> Rendered images with source text
════════════════

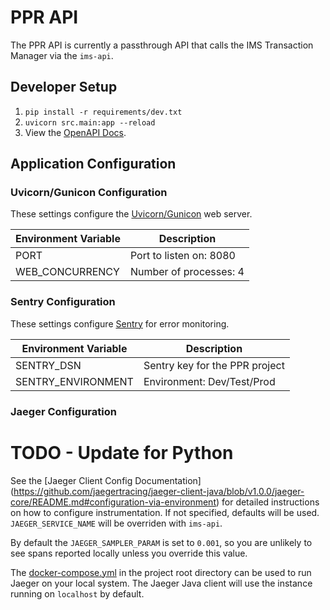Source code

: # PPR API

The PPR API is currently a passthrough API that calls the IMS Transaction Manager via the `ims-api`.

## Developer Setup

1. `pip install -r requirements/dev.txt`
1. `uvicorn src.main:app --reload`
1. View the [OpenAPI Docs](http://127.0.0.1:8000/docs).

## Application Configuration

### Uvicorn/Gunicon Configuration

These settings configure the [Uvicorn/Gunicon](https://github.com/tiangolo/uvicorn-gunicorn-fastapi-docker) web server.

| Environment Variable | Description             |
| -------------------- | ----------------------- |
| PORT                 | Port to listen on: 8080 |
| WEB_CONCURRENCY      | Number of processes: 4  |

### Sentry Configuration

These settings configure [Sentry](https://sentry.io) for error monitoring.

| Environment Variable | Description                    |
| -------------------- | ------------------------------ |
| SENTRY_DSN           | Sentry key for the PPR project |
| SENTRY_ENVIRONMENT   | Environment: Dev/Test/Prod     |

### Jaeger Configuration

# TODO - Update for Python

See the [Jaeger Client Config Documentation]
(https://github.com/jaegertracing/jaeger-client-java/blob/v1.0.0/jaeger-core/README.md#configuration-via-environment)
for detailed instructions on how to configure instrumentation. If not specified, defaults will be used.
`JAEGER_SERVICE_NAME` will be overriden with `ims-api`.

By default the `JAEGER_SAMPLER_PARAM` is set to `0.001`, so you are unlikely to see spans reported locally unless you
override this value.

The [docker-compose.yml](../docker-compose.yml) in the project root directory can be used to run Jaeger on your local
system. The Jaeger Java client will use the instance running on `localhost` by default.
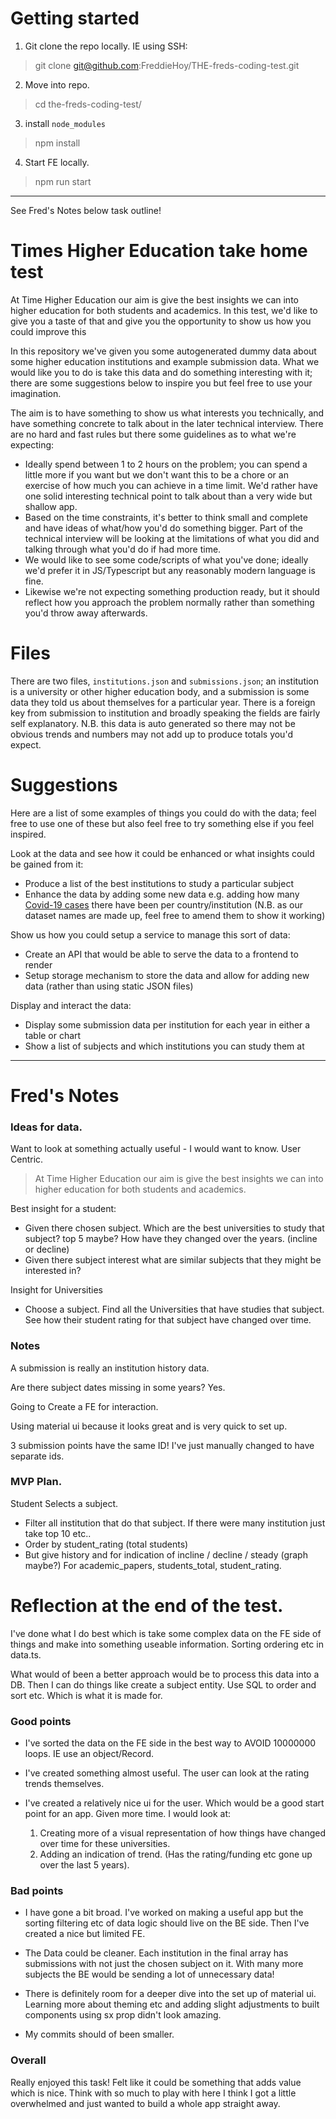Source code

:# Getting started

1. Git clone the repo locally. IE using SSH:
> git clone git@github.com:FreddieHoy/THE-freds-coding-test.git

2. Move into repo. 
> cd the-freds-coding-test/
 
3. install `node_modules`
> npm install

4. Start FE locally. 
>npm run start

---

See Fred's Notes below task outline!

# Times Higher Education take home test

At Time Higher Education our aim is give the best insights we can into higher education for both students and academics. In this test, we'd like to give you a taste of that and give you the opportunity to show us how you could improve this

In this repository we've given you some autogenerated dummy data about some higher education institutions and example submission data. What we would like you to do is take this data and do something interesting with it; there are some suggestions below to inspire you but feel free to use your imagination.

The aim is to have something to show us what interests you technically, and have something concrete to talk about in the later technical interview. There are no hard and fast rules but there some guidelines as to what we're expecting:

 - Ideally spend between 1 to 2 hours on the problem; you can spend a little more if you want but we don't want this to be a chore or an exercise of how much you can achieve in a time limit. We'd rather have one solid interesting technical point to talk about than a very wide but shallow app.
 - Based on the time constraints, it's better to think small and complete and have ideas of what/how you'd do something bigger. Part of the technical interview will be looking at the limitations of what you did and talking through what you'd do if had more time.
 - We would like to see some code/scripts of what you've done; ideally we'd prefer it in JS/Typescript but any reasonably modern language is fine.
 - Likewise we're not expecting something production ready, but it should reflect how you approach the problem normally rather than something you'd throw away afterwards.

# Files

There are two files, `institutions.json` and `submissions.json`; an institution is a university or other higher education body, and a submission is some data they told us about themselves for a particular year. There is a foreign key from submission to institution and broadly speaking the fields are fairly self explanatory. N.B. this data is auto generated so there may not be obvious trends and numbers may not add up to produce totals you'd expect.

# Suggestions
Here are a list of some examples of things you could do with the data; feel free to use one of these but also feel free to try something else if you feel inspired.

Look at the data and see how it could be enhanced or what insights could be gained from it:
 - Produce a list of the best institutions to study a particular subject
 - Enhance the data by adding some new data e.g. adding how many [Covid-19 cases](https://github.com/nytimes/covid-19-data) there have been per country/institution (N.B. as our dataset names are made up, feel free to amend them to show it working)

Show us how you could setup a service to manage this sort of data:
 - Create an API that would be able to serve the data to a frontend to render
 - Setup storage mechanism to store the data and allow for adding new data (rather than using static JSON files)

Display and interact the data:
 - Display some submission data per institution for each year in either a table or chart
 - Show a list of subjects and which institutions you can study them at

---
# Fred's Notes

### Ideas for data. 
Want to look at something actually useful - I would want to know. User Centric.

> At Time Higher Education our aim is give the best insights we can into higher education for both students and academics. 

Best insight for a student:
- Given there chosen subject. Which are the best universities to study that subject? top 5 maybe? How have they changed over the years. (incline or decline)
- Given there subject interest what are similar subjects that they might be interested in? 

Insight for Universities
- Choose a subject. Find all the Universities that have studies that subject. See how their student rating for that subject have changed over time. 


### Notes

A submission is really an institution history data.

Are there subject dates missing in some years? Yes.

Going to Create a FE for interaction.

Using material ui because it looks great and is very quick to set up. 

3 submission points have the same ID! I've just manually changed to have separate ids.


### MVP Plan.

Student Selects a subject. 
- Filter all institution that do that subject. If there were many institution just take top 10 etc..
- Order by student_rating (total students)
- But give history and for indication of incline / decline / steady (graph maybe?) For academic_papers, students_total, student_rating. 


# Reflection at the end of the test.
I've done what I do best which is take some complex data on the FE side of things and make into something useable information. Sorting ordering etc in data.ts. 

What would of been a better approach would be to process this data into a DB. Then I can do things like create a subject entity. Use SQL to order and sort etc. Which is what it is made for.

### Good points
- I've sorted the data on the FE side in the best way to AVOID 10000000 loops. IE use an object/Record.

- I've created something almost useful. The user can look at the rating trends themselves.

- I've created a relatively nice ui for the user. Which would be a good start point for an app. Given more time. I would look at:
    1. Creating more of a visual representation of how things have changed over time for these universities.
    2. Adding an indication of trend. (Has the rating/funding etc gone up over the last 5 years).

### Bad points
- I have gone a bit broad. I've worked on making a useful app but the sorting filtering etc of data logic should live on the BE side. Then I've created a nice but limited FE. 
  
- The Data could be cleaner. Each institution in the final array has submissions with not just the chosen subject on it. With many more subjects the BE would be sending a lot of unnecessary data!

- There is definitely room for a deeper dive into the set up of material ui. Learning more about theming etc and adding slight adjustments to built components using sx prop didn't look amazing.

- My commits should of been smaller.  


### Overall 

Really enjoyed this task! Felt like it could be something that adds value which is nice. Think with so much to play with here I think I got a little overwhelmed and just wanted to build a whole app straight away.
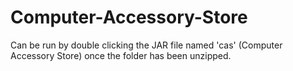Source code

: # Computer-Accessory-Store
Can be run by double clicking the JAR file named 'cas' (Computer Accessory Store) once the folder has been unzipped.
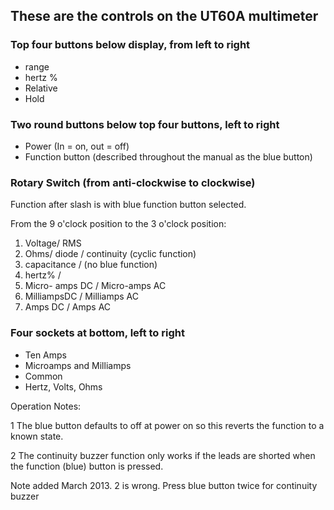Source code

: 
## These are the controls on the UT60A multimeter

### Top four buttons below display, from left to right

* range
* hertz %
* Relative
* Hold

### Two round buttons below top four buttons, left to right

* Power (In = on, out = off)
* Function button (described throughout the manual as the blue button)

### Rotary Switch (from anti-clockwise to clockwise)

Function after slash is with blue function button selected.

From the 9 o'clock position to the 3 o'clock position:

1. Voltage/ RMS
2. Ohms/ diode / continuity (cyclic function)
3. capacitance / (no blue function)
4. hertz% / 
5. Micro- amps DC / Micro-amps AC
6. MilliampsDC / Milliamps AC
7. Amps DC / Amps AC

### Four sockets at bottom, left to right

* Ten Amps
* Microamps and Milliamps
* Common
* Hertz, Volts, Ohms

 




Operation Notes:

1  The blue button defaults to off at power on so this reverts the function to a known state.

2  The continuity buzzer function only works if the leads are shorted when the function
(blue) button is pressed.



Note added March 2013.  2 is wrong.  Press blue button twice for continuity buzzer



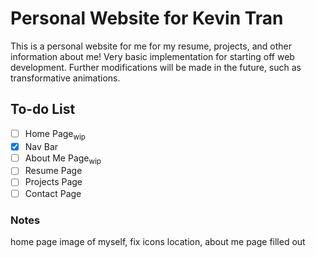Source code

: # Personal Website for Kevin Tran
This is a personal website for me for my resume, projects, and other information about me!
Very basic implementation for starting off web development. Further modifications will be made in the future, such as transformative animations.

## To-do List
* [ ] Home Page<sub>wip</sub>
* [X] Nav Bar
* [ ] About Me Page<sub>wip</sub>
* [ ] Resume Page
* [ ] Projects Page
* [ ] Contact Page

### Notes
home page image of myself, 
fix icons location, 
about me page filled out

════════════════

> Your task
Write out each line of the data exactly; the images should be left out.

> Response below
Source code

: # PPR API

The PPR API is currently a passthrough API that calls the IMS Transaction Manager via the `ims-api`.

## Developer Setup

1. `pip install -r requirements/dev.txt`
1. `uvicorn src.main:app --reload`
1. View the [OpenAPI Docs](http://127.0.0.1:8000/docs).

## Application Configuration

### Uvicorn/Gunicon Configuration

These settings configure the [Uvicorn/Gunicon](https://github.com/tiangolo/uvicorn-gunicorn-fastapi-docker) web server.

| Environment Variable | Description             |
| -------------------- | ----------------------- |
| PORT                 | Port to listen on: 8080 |
| WEB_CONCURRENCY      | Number of processes: 4  |

### Sentry Configuration

These settings configure [Sentry](https://sentry.io) for error monitoring.

| Environment Variable | Description                    |
| -------------------- | ------------------------------ |
| SENTRY_DSN           | Sentry key for the PPR project |
| SENTRY_ENVIRONMENT   | Environment: Dev/Test/Prod     |

### Jaeger Configuration

# TODO - Update for Python

See the [Jaeger Client Config Documentation]
(https://github.com/jaegertracing/jaeger-client-java/blob/v1.0.0/jaeger-core/README.md#configuration-via-environment)
for detailed instructions on how to configure instrumentation. If not specified, defaults will be used.
`JAEGER_SERVICE_NAME` will be overriden with `ims-api`.

By default the `JAEGER_SAMPLER_PARAM` is set to `0.001`, so you are unlikely to see spans reported locally unless you
override this value.

The [docker-compose.yml](../docker-compose.yml) in the project root directory can be used to run Jaeger on your local
system. The Jaeger Java client will use the instance running on `localhost` by default.
Source code

:# Getting started

1. Git clone the repo locally. IE using SSH:
> git clone git@github.com:FreddieHoy/THE-freds-coding-test.git

2. Move into repo. 
> cd the-freds-coding-test/
 
3. install `node_modules`
> npm install

4. Start FE locally. 
>npm run start

---

See Fred's Notes below task outline!

# Times Higher Education take home test

At Time Higher Education our aim is give the best insights we can into higher education for both students and academics. In this test, we'd like to give you a taste of that and give you the opportunity to show us how you could improve this

In this repository we've given you some autogenerated dummy data about some higher education institutions and example submission data. What we would like you to do is take this data and do something interesting with it; there are some suggestions below to inspire you but feel free to use your imagination.

The aim is to have something to show us what interests you technically, and have something concrete to talk about in the later technical interview. There are no hard and fast rules but there some guidelines as to what we're expecting:

 - Ideally spend between 1 to 2 hours on the problem; you can spend a little more if you want but we don't want this to be a chore or an exercise of how much you can achieve in a time limit. We'd rather have one solid interesting technical point to talk about than a very wide but shallow app.
 - Based on the time constraints, it's better to think small and complete and have ideas of what/how you'd do something bigger. Part of the technical interview will be looking at the limitations of what you did and talking through what you'd do if had more time.
 - We would like to see some code/scripts of what you've done; ideally we'd prefer it in JS/Typescript but any reasonably modern language is fine.
 - Likewise we're not expecting something production ready, but it should reflect how you approach the problem normally rather than something you'd throw away afterwards.

# Files

There are two files, `institutions.json` and `submissions.json`; an institution is a university or other higher education body, and a submission is some data they told us about themselves for a particular year. There is a foreign key from submission to institution and broadly speaking the fields are fairly self explanatory. N.B. this data is auto generated so there may not be obvious trends and numbers may not add up to produce totals you'd expect.

# Suggestions
Here are a list of some examples of things you could do with the data; feel free to use one of these but also feel free to try something else if you feel inspired.

Look at the data and see how it could be enhanced or what insights could be gained from it:
 - Produce a list of the best institutions to study a particular subject
 - Enhance the data by adding some new data e.g. adding how many [Covid-19 cases](https://github.com/nytimes/covid-19-data) there have been per country/institution (N.B. as our dataset names are made up, feel free to amend them to show it working)

Show us how you could setup a service to manage this sort of data:
 - Create an API that would be able to serve the data to a frontend to render
 - Setup storage mechanism to store the data and allow for adding new data (rather than using static JSON files)

Display and interact the data:
 - Display some submission data per institution for each year in either a table or chart
 - Show a list of subjects and which institutions you can study them at

---
# Fred's Notes

### Ideas for data. 
Want to look at something actually useful - I would want to know. User Centric.

> At Time Higher Education our aim is give the best insights we can into higher education for both students and academics. 

Best insight for a student:
- Given there chosen subject. Which are the best universities to study that subject? top 5 maybe? How have they changed over the years. (incline or decline)
- Given there subject interest what are similar subjects that they might be interested in? 

Insight for Universities
- Choose a subject. Find all the Universities that have studies that subject. See how their student rating for that subject have changed over time. 


### Notes

A submission is really an institution history data.

Are there subject dates missing in some years? Yes.

Going to Create a FE for interaction.

Using material ui because it looks great and is very quick to set up. 

3 submission points have the same ID! I've just manually changed to have separate ids.


### MVP Plan.

Student Selects a subject. 
- Filter all institution that do that subject. If there were many institution just take top 10 etc..
- Order by student_rating (total students)
- But give history and for indication of incline / decline / steady (graph maybe?) For academic_papers, students_total, student_rating. 


# Reflection at the end of the test.
I've done what I do best which is take some complex data on the FE side of things and make into something useable information. Sorting ordering etc in data.ts. 

What would of been a better approach would be to process this data into a DB. Then I can do things like create a subject entity. Use SQL to order and sort etc. Which is what it is made for.

### Good points
- I've sorted the data on the FE side in the best way to AVOID 10000000 loops. IE use an object/Record.

- I've created something almost useful. The user can look at the rating trends themselves.

- I've created a relatively nice ui for the user. Which would be a good start point for an app. Given more time. I would look at:
    1. Creating more of a visual representation of how things have changed over time for these universities.
    2. Adding an indication of trend. (Has the rating/funding etc gone up over the last 5 years).

### Bad points
- I have gone a bit broad. I've worked on making a useful app but the sorting filtering etc of data logic should live on the BE side. Then I've created a nice but limited FE. 
  
- The Data could be cleaner. Each institution in the final array has submissions with not just the chosen subject on it. With many more subjects the BE would be sending a lot of unnecessary data!

- There is definitely room for a deeper dive into the set up of material ui. Learning more about theming etc and adding slight adjustments to built components using sx prop didn't look amazing.

- My commits should of been smaller.  


### Overall 

Really enjoyed this task! Felt like it could be something that adds value which is nice. Think with so much to play with here I think I got a little overwhelmed and just wanted to build a whole app straight away.
Source code

: # Computer-Accessory-Store
Can be run by double clicking the JAR file named 'cas' (Computer Accessory Store) once the folder has been unzipped.
Source code

: 
## These are the controls on the UT60A multimeter

### Top four buttons below display, from left to right

* range
* hertz %
* Relative
* Hold

### Two round buttons below top four buttons, left to right

* Power (In = on, out = off)
* Function button (described throughout the manual as the blue button)

### Rotary Switch (from anti-clockwise to clockwise)

Function after slash is with blue function button selected.

From the 9 o'clock position to the 3 o'clock position:

1. Voltage/ RMS
2. Ohms/ diode / continuity (cyclic function)
3. capacitance / (no blue function)
4. hertz% / 
5. Micro- amps DC / Micro-amps AC
6. MilliampsDC / Milliamps AC
7. Amps DC / Amps AC

### Four sockets at bottom, left to right

* Ten Amps
* Microamps and Milliamps
* Common
* Hertz, Volts, Ohms

 




Operation Notes:

1  The blue button defaults to off at power on so this reverts the function to a known state.

2  The continuity buzzer function only works if the leads are shorted when the function
(blue) button is pressed.



Note added March 2013.  2 is wrong.  Press blue button twice for continuity buzzer



Source code

: # Personal Website for Kevin Tran
This is a personal website for me for my resume, projects, and other information about me!
Very basic implementation for starting off web development. Further modifications will be made in the future, such as transformative animations.

## To-do List
* [ ] Home Page<sub>wip</sub>
* [X] Nav Bar
* [ ] About Me Page<sub>wip</sub>
* [ ] Resume Page
* [ ] Projects Page
* [ ] Contact Page

### Notes
home page image of myself, 
fix icons location, 
about me page filled out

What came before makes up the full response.